Task item
The records below are to be copied word for word, with every picture left out.

-----

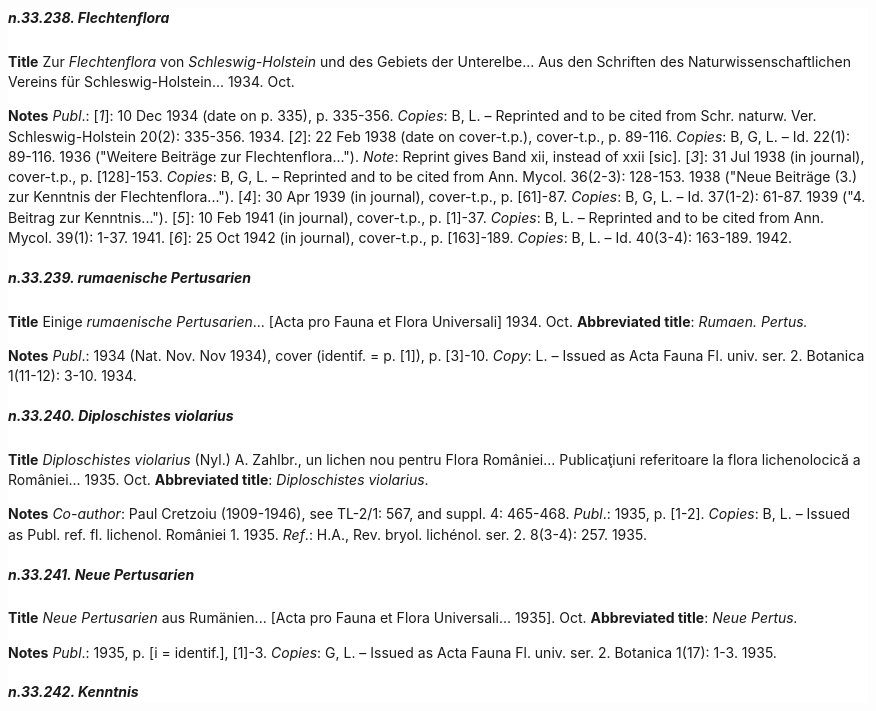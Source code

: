 ##### n.33.238. Flechtenflora

**Title**
Zur *Flechtenflora* von *Schleswig-Holstein* und des Gebiets der Unterelbe... Aus den Schriften des Naturwissenschaftlichen Vereins für Schleswig-Holstein... 1934. Oct.

**Notes**
*Publ*.: \[*1*\]: 10 Dec 1934 (date on p. 335), p. 335-356. *Copies*: B, L. – Reprinted and to be cited from Schr. naturw. Ver. Schleswig-Holstein 20(2): 335-356. 1934.
\[*2*\]: 22 Feb 1938 (date on cover-t.p.), cover-t.p., p. 89-116. *Copies*: B, G, L. – Id. 22(1): 89-116. 1936 ("Weitere Beiträge zur Flechtenflora...").
*Note*: Reprint gives Band xii, instead of xxii \[sic\].
\[*3*\]: 31 Jul 1938 (in journal), cover-t.p., p. \[128\]-153. *Copies*: B, G, L. – Reprinted and to be cited from Ann. Mycol. 36(2-3): 128-153. 1938 ("Neue Beiträge (3.) zur Kenntnis der Flechtenflora...").
\[*4*\]: 30 Apr 1939 (in journal), cover-t.p., p. \[61\]-87. *Copies*: B, G, L. – Id. 37(1-2): 61-87. 1939 ("4. Beitrag zur Kenntnis...").
\[*5*\]: 10 Feb 1941 (in journal), cover-t.p., p. \[1\]-37. *Copies*: B, L. – Reprinted and to be cited from Ann. Mycol. 39(1): 1-37. 1941.
\[*6*\]: 25 Oct 1942 (in journal), cover-t.p., p. \[163\]-189. *Copies*: B, L. – Id. 40(3-4): 163-189. 1942.

##### n.33.239. rumaenische Pertusarien

**Title**
Einige *rumaenische Pertusarien*... \[Acta pro Fauna et Flora Universali\] 1934. Oct.
**Abbreviated title**: *Rumaen. Pertus.*

**Notes**
*Publ*.: 1934 (Nat. Nov. Nov 1934), cover (identif. = p. \[1\]), p. \[3\]-10. *Copy*: L. – Issued as Acta Fauna Fl. univ. ser. 2. Botanica 1(11-12): 3-10. 1934.

##### n.33.240. Diploschistes violarius

**Title**
*Diploschistes violarius* (Nyl.) A. Zahlbr., un lichen nou pentru Flora României... Publicaţiuni referitoare la flora lichenolocică a României... 1935. Oct.
**Abbreviated title**: *Diploschistes violarius*.

**Notes**
*Co-author*: Paul Cretzoiu (1909-1946), see TL-2/1: 567, and suppl. 4: 465-468.
*Publ*.: 1935, p. \[1-2\]. *Copies*: B, L. – Issued as Publ. ref. fl. lichenol. României 1. 1935.
*Ref*.: H.A., Rev. bryol. lichénol. ser. 2. 8(3-4): 257. 1935.

##### n.33.241. Neue Pertusarien

**Title**
*Neue Pertusarien* aus Rumänien... \[Acta pro Fauna et Flora Universali... 1935\]. Oct.
**Abbreviated title**: *Neue Pertus.*

**Notes**
*Publ*.: 1935, p. \[i = identif.\], \[1\]-3. *Copies*: G, L. – Issued as Acta Fauna Fl. univ. ser. 2. Botanica 1(17): 1-3. 1935.

##### n.33.242. Kenntnis
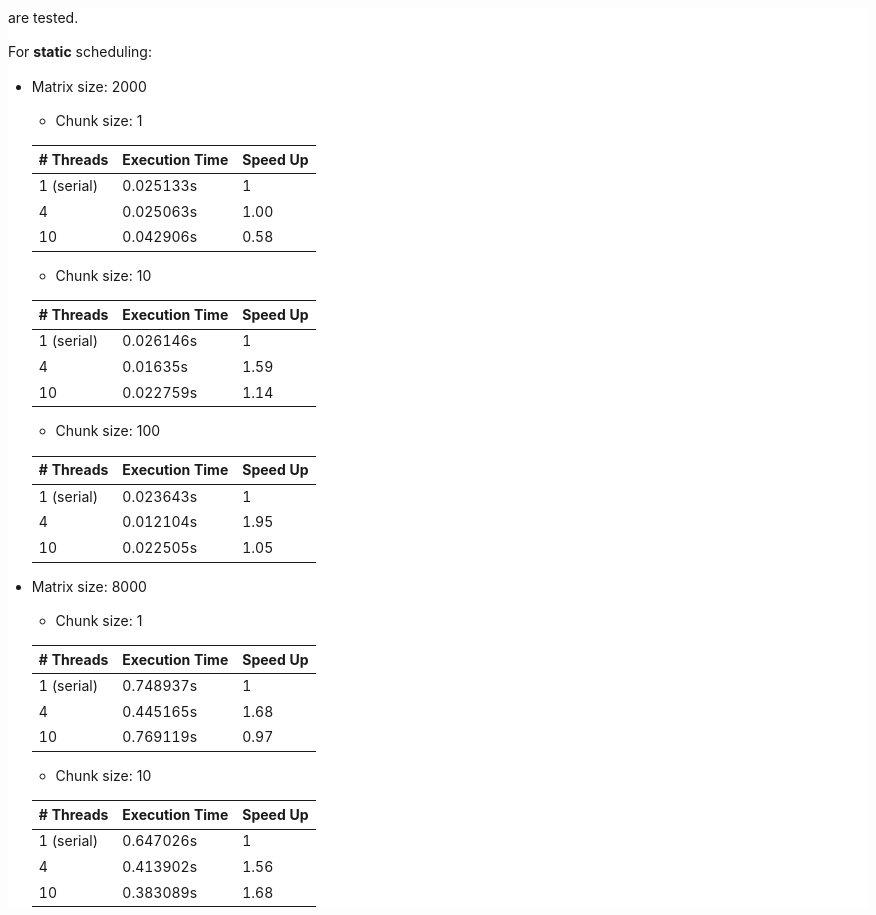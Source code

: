 are tested.

For **static** scheduling:

- Matrix size: 2000

    - Chunk size: 1

    | # Threads  | Execution Time | Speed Up |
    |------------|----------------|----------|
    | 1 (serial) | 0.025133s      | 1        |
    | 4          | 0.025063s      | 1.00     |
    | 10         | 0.042906s      | 0.58     |

    - Chunk size: 10

    | # Threads  | Execution Time | Speed Up |
    |------------|----------------|----------|
    | 1 (serial) | 0.026146s      | 1        |
    | 4          | 0.01635s       | 1.59     |
    | 10         | 0.022759s      | 1.14     |

   - Chunk size: 100

    | # Threads  | Execution Time | Speed Up |
    |------------|----------------|----------|
    | 1 (serial) | 0.023643s      | 1        |
    | 4          | 0.012104s      | 1.95     |
    | 10         | 0.022505s      | 1.05     |

- Matrix size: 8000

    - Chunk size: 1

    | # Threads  | Execution Time | Speed Up |
    |------------|----------------|----------|
    | 1 (serial) | 0.748937s      | 1        |
    | 4          | 0.445165s      | 1.68     |
    | 10         | 0.769119s      | 0.97     |

    - Chunk size: 10

    | # Threads  | Execution Time | Speed Up |
    |------------|----------------|----------|
    | 1 (serial) | 0.647026s      | 1        |
    | 4          | 0.413902s      | 1.56     |
    | 10         | 0.383089s      | 1.68     |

-----

Task solution
Source code

: ##### n.33.238. Flechtenflora

**Title**
Zur *Flechtenflora* von *Schleswig-Holstein* und des Gebiets der Unterelbe... Aus den Schriften des Naturwissenschaftlichen Vereins für Schleswig-Holstein... 1934. Oct.

**Notes**
*Publ*.: \[*1*\]: 10 Dec 1934 (date on p. 335), p. 335-356. *Copies*: B, L. – Reprinted and to be cited from Schr. naturw. Ver. Schleswig-Holstein 20(2): 335-356. 1934.
\[*2*\]: 22 Feb 1938 (date on cover-t.p.), cover-t.p., p. 89-116. *Copies*: B, G, L. – Id. 22(1): 89-116. 1936 ("Weitere Beiträge zur Flechtenflora...").
*Note*: Reprint gives Band xii, instead of xxii \[sic\].
\[*3*\]: 31 Jul 1938 (in journal), cover-t.p., p. \[128\]-153. *Copies*: B, G, L. – Reprinted and to be cited from Ann. Mycol. 36(2-3): 128-153. 1938 ("Neue Beiträge (3.) zur Kenntnis der Flechtenflora...").
\[*4*\]: 30 Apr 1939 (in journal), cover-t.p., p. \[61\]-87. *Copies*: B, G, L. – Id. 37(1-2): 61-87. 1939 ("4. Beitrag zur Kenntnis...").
\[*5*\]: 10 Feb 1941 (in journal), cover-t.p., p. \[1\]-37. *Copies*: B, L. – Reprinted and to be cited from Ann. Mycol. 39(1): 1-37. 1941.
\[*6*\]: 25 Oct 1942 (in journal), cover-t.p., p. \[163\]-189. *Copies*: B, L. – Id. 40(3-4): 163-189. 1942.

##### n.33.239. rumaenische Pertusarien

**Title**
Einige *rumaenische Pertusarien*... \[Acta pro Fauna et Flora Universali\] 1934. Oct.
**Abbreviated title**: *Rumaen. Pertus.*

**Notes**
*Publ*.: 1934 (Nat. Nov. Nov 1934), cover (identif. = p. \[1\]), p. \[3\]-10. *Copy*: L. – Issued as Acta Fauna Fl. univ. ser. 2. Botanica 1(11-12): 3-10. 1934.

##### n.33.240. Diploschistes violarius

**Title**
*Diploschistes violarius* (Nyl.) A. Zahlbr., un lichen nou pentru Flora României... Publicaţiuni referitoare la flora lichenolocică a României... 1935. Oct.
**Abbreviated title**: *Diploschistes violarius*.

**Notes**
*Co-author*: Paul Cretzoiu (1909-1946), see TL-2/1: 567, and suppl. 4: 465-468.
*Publ*.: 1935, p. \[1-2\]. *Copies*: B, L. – Issued as Publ. ref. fl. lichenol. României 1. 1935.
*Ref*.: H.A., Rev. bryol. lichénol. ser. 2. 8(3-4): 257. 1935.

##### n.33.241. Neue Pertusarien

**Title**
*Neue Pertusarien* aus Rumänien... \[Acta pro Fauna et Flora Universali... 1935\]. Oct.
**Abbreviated title**: *Neue Pertus.*

**Notes**
*Publ*.: 1935, p. \[i = identif.\], \[1\]-3. *Copies*: G, L. – Issued as Acta Fauna Fl. univ. ser. 2. Botanica 1(17): 1-3. 1935.

##### n.33.242. Kenntnis
Source code

: are tested.

For **static** scheduling:

- Matrix size: 2000

    - Chunk size: 1

    | # Threads  | Execution Time | Speed Up |
    |------------|----------------|----------|
    | 1 (serial) | 0.025133s      | 1        |
    | 4          | 0.025063s      | 1.00     |
    | 10         | 0.042906s      | 0.58     |

    - Chunk size: 10

    | # Threads  | Execution Time | Speed Up |
    |------------|----------------|----------|
    | 1 (serial) | 0.026146s      | 1        |
    | 4          | 0.01635s       | 1.59     |
    | 10         | 0.022759s      | 1.14     |

   - Chunk size: 100

    | # Threads  | Execution Time | Speed Up |
    |------------|----------------|----------|
    | 1 (serial) | 0.023643s      | 1        |
    | 4          | 0.012104s      | 1.95     |
    | 10         | 0.022505s      | 1.05     |

- Matrix size: 8000

    - Chunk size: 1

    | # Threads  | Execution Time | Speed Up |
    |------------|----------------|----------|
    | 1 (serial) | 0.748937s      | 1        |
    | 4          | 0.445165s      | 1.68     |
    | 10         | 0.769119s      | 0.97     |

    - Chunk size: 10

    | # Threads  | Execution Time | Speed Up |
    |------------|----------------|----------|
    | 1 (serial) | 0.647026s      | 1        |
    | 4          | 0.413902s      | 1.56     |
    | 10         | 0.383089s      | 1.68     |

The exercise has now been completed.